The map $\alpha_{r, M}$ has a finite kernel for all $r$, and Tate also constructs a canonical perfect pairing
$\text{ker}(\alpha_{1, M}) \times \ker(\alpha_{2, M'}) \rightarrow \Q/\Z .$

These dualities are often presented in the form of a nine-term exact sequence
$0 \rightarrow H^0(k, M) \rightarrow {\prod_v}' H^0(k_v, M) \rightarrow H^2(k, M')^*$
$\rightarrow H^1(k, M) \rightarrow {\prod_v}' H^1(k_v, M) \rightarrow H^1(k, M')^*$
$\rightarrow H^2(k, M) \rightarrow {\prod_v}' H^2(k_v, M) \rightarrow H^0(k, M')^* \rightarrow 0.$
Here, the asterisk denotes the Pontryagin dual of a given locally compact abelian group.

All of these statements were presented by Tate in a more general form depending on a set of places $S$ of $k$, with the above statements being the form of his theorems for the case where $S$ contains all places of $k$. For the more general result, see e.g.
Neukirch, Schmidt & Wingberg (2000).

==Poitou–Tate duality==
Among other statements, Poitou–Tate duality establishes a perfect pairing between certain Shafarevich groups. Given a global field $k$, a set S of primes, and the maximal extension $k_S$ which is unramified outside S, the Shafarevich groups capture, broadly speaking, those elements in the cohomology of $\operatorname{Gal}(k_S/k)$ which vanish in the Galois cohomology of the local fields pertaining to the primes in S.

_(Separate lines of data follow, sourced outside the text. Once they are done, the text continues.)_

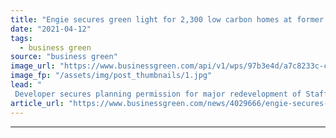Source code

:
 ```yaml
---
title: "Engie secures green light for 2,300 low carbon homes at former Rugeley coal plant site"
date: "2021-04-12"
tags: 
  - business green
source: "business green"
image_url: "https://www.businessgreen.com/api/v1/wps/97b3e4d/a7c8233c-cd75-4580-9dd8-8777b93ffd84/8/Rugeley-Power-Station-185x114.jpg"
image_fp: "/assets/img/post_thumbnails/1.jpg"
lead: "
 Developer secures planning permission for major redevelopment of Staffordshire site that aims to provide 'tangible articulation of the whole transition to zero carbon' ..."
article_url: "https://www.businessgreen.com/news/4029666/engie-secures-green-light-300-low-carbon-homes-former-rugeley-coal-plant-site"
---
```


---
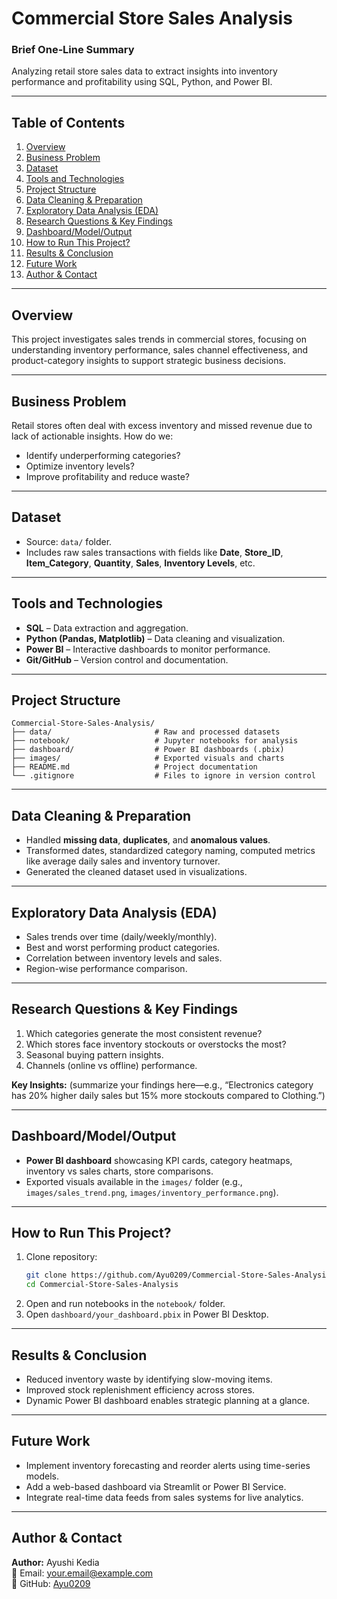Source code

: # Commercial Store Sales Analysis

### Brief One‑Line Summary
Analyzing retail store sales data to extract insights into inventory performance and profitability using SQL, Python, and Power BI.

---

## Table of Contents
1. [Overview](#overview)  
2. [Business Problem](#business-problem)  
3. [Dataset](#dataset)  
4. [Tools and Technologies](#tools-and-technologies)  
5. [Project Structure](#project-structure)  
6. [Data Cleaning & Preparation](#data-cleaning--preparation)  
7. [Exploratory Data Analysis (EDA)](#exploratory-data-analysis-eda)  
8. [Research Questions & Key Findings](#research-questions--key-findings)  
9. [Dashboard/Model/Output](#dashboardmodeloutput)  
10. [How to Run This Project?](#how-to-run-this-project)  
11. [Results & Conclusion](#results--conclusion)  
12. [Future Work](#future-work)  
13. [Author & Contact](#author--contact)

---

## Overview
This project investigates sales trends in commercial stores, focusing on understanding inventory performance, sales channel effectiveness, and product-category insights to support strategic business decisions.

---

## Business Problem
Retail stores often deal with excess inventory and missed revenue due to lack of actionable insights. How do we:
- Identify underperforming categories?
- Optimize inventory levels?
- Improve profitability and reduce waste?

---

## Dataset
- Source: `data/` folder.  
- Includes raw sales transactions with fields like **Date**, **Store_ID**, **Item_Category**, **Quantity**, **Sales**, **Inventory Levels**, etc.

---

## Tools and Technologies
- **SQL** – Data extraction and aggregation.  
- **Python (Pandas, Matplotlib)** – Data cleaning and visualization.  
- **Power BI** – Interactive dashboards to monitor performance.  
- **Git/GitHub** – Version control and documentation.

---

## Project Structure
```
Commercial-Store-Sales-Analysis/
├── data/                       # Raw and processed datasets
├── notebook/                   # Jupyter notebooks for analysis
├── dashboard/                  # Power BI dashboards (.pbix)
├── images/                     # Exported visuals and charts
├── README.md                   # Project documentation
└── .gitignore                  # Files to ignore in version control
```

---

## Data Cleaning & Preparation
- Handled **missing data**, **duplicates**, and **anomalous values**.  
- Transformed dates, standardized category naming, computed metrics like average daily sales and inventory turnover.  
- Generated the cleaned dataset used in visualizations.

---

## Exploratory Data Analysis (EDA)
- Sales trends over time (daily/weekly/monthly).  
- Best and worst performing product categories.  
- Correlation between inventory levels and sales.  
- Region-wise performance comparison.

---

## Research Questions & Key Findings
1. Which categories generate the most consistent revenue?  
2. Which stores face inventory stockouts or overstocks the most?  
3. Seasonal buying pattern insights.  
4. Channels (online vs offline) performance.  

**Key Insights:** (summarize your findings here—e.g., “Electronics category has 20% higher daily sales but 15% more stockouts compared to Clothing.”)

---

## Dashboard/Model/Output
- **Power BI dashboard** showcasing KPI cards, category heatmaps, inventory vs sales charts, store comparisons.  
- Exported visuals available in the `images/` folder (e.g., `images/sales_trend.png`, `images/inventory_performance.png`).

---

## How to Run This Project?
1. Clone repository:  
   ```bash
   git clone https://github.com/Ayu0209/Commercial-Store-Sales-Analysis.git
   cd Commercial-Store-Sales-Analysis
   ```  
2. Open and run notebooks in the `notebook/` folder.  
3. Open `dashboard/your_dashboard.pbix` in Power BI Desktop.

---

## Results & Conclusion
- Reduced inventory waste by identifying slow-moving items.  
- Improved stock replenishment efficiency across stores.  
- Dynamic Power BI dashboard enables strategic planning at a glance.

---

## Future Work
- Implement inventory forecasting and reorder alerts using time-series models.  
- Add a web-based dashboard via Streamlit or Power BI Service.  
- Integrate real-time data feeds from sales systems for live analytics.

---

## Author & Contact
**Author:** Ayushi Kedia  
📧 Email: your.email@example.com  
🔗 GitHub: [Ayu0209](https://github.com/Ayu0209)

An extension to the case where the ring of S-integers $\mathcal{O}_S$ is replaced by a regular scheme of finite type over $\operatorname{Spec} \mathcal{O}_S$ was shown by Geisser & Schmidt (2018). Another generalisation is due to Česnavičius, who relaxed the condition on the localising set S by using flat cohomology on smooth proper curves.